** Opening Data supplied block **

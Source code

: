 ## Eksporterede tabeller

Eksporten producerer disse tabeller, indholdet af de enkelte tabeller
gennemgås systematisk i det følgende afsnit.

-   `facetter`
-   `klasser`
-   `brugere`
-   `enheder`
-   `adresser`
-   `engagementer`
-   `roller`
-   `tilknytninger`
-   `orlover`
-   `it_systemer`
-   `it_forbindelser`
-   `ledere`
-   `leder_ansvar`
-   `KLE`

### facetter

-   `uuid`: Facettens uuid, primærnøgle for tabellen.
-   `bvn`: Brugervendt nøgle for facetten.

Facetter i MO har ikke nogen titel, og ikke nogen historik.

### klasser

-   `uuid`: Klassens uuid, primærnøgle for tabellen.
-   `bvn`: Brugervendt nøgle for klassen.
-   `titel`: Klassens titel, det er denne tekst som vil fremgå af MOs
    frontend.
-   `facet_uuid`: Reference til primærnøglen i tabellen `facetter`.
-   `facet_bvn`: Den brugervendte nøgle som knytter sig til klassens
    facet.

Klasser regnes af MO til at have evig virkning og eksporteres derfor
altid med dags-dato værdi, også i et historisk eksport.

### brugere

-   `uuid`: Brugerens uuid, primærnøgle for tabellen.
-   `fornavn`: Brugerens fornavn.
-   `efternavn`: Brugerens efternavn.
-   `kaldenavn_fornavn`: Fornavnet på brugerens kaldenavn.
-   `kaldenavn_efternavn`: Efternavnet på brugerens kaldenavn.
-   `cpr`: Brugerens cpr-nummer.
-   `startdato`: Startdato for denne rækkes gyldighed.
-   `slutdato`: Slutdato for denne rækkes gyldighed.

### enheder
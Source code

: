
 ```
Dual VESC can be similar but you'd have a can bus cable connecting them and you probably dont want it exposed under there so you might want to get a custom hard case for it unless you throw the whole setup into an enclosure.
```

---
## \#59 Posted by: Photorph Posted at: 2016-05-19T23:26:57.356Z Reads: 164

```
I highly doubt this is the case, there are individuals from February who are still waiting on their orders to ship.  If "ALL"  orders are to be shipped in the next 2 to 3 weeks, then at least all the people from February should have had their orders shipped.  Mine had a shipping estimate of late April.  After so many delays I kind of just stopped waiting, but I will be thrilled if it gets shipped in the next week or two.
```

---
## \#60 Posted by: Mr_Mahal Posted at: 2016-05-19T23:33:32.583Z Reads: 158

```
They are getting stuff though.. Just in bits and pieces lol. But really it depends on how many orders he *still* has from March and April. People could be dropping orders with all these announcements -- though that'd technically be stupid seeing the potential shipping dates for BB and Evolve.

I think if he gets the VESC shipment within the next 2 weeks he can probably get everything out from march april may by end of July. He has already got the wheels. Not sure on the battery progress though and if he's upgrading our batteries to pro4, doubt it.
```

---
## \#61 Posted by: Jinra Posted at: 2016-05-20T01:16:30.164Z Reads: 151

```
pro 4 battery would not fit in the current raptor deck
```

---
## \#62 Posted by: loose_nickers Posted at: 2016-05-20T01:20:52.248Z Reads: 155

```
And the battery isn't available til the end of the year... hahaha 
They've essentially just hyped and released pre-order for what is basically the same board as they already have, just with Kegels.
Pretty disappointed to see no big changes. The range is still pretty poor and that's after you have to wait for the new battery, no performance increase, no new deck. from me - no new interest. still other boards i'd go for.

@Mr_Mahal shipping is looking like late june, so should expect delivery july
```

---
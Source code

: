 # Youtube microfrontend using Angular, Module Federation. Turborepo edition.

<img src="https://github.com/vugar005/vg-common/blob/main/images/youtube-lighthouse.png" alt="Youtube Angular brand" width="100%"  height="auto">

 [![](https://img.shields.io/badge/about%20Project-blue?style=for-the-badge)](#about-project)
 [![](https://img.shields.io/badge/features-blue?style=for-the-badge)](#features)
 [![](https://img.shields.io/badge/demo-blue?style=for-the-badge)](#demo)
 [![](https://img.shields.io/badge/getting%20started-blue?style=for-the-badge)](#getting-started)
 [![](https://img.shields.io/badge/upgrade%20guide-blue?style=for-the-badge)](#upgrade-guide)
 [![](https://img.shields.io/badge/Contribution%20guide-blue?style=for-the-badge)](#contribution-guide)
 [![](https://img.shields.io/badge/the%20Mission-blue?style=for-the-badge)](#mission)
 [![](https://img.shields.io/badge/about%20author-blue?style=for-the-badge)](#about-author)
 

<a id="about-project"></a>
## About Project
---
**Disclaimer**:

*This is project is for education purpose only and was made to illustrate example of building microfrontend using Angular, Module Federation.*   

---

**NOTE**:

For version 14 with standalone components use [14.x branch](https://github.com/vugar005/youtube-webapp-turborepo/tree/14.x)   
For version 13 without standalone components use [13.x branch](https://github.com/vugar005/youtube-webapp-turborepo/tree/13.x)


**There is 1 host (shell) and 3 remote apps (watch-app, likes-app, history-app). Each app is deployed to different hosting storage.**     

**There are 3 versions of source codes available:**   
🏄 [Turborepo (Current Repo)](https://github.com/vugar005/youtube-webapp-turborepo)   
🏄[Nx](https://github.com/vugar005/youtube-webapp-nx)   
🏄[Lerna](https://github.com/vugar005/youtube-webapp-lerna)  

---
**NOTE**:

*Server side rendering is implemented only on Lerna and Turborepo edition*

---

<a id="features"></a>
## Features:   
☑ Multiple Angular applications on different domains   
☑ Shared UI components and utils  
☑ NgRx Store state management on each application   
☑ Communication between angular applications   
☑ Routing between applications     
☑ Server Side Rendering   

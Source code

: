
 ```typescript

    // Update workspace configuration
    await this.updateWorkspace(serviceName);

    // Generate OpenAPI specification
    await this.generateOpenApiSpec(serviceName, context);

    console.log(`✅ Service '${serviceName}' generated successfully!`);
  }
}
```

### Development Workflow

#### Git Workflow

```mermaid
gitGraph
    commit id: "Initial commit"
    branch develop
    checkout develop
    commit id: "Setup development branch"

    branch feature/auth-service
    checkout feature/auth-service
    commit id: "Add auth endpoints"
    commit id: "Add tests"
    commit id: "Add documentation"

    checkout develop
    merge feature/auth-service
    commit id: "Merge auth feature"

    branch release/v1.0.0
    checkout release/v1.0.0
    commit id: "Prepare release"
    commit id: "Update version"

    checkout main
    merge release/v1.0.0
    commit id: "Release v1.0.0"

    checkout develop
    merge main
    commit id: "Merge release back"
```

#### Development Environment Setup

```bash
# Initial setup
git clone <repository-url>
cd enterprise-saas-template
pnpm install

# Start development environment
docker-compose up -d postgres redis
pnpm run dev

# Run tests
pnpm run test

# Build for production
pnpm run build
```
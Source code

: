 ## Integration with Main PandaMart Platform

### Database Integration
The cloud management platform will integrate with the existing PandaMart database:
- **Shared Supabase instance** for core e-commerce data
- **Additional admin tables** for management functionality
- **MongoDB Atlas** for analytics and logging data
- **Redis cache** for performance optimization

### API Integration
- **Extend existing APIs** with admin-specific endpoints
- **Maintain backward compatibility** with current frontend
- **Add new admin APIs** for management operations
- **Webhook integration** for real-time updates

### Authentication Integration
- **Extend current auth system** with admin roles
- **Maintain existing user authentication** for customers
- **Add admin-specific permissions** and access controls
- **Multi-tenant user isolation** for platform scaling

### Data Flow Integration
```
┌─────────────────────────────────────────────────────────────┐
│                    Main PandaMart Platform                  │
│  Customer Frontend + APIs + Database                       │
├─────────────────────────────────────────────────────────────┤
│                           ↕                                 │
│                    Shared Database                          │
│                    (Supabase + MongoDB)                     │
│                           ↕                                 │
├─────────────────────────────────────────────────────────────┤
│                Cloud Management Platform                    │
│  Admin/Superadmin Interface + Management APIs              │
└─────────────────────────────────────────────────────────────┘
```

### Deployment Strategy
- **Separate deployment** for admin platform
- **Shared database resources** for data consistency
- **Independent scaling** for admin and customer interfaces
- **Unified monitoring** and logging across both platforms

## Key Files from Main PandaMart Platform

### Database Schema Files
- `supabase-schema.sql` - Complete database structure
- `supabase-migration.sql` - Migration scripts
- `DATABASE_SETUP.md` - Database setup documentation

** Closing Data supplied block **

The problem: Keep to the lines above, from the first one through the line where "Brugerens uuid, primærnøgle for tabellen." appears, and copy them exactly.

Response below:
Source code

: ## Eksporterede tabeller

Eksporten producerer disse tabeller, indholdet af de enkelte tabeller
gennemgås systematisk i det følgende afsnit.

-   `facetter`
-   `klasser`
-   `brugere`
-   `enheder`
-   `adresser`
-   `engagementer`
-   `roller`
-   `tilknytninger`
-   `orlover`
-   `it_systemer`
-   `it_forbindelser`
-   `ledere`
-   `leder_ansvar`
-   `KLE`

### facetter

-   `uuid`: Facettens uuid, primærnøgle for tabellen.
-   `bvn`: Brugervendt nøgle for facetten.

Facetter i MO har ikke nogen titel, og ikke nogen historik.

### klasser

-   `uuid`: Klassens uuid, primærnøgle for tabellen.
-   `bvn`: Brugervendt nøgle for klassen.
-   `titel`: Klassens titel, det er denne tekst som vil fremgå af MOs
    frontend.
-   `facet_uuid`: Reference til primærnøglen i tabellen `facetter`.
-   `facet_bvn`: Den brugervendte nøgle som knytter sig til klassens
    facet.

Klasser regnes af MO til at have evig virkning og eksporteres derfor
altid med dags-dato værdi, også i et historisk eksport.

### brugere

-   `uuid`: Brugerens uuid, primærnøgle for tabellen.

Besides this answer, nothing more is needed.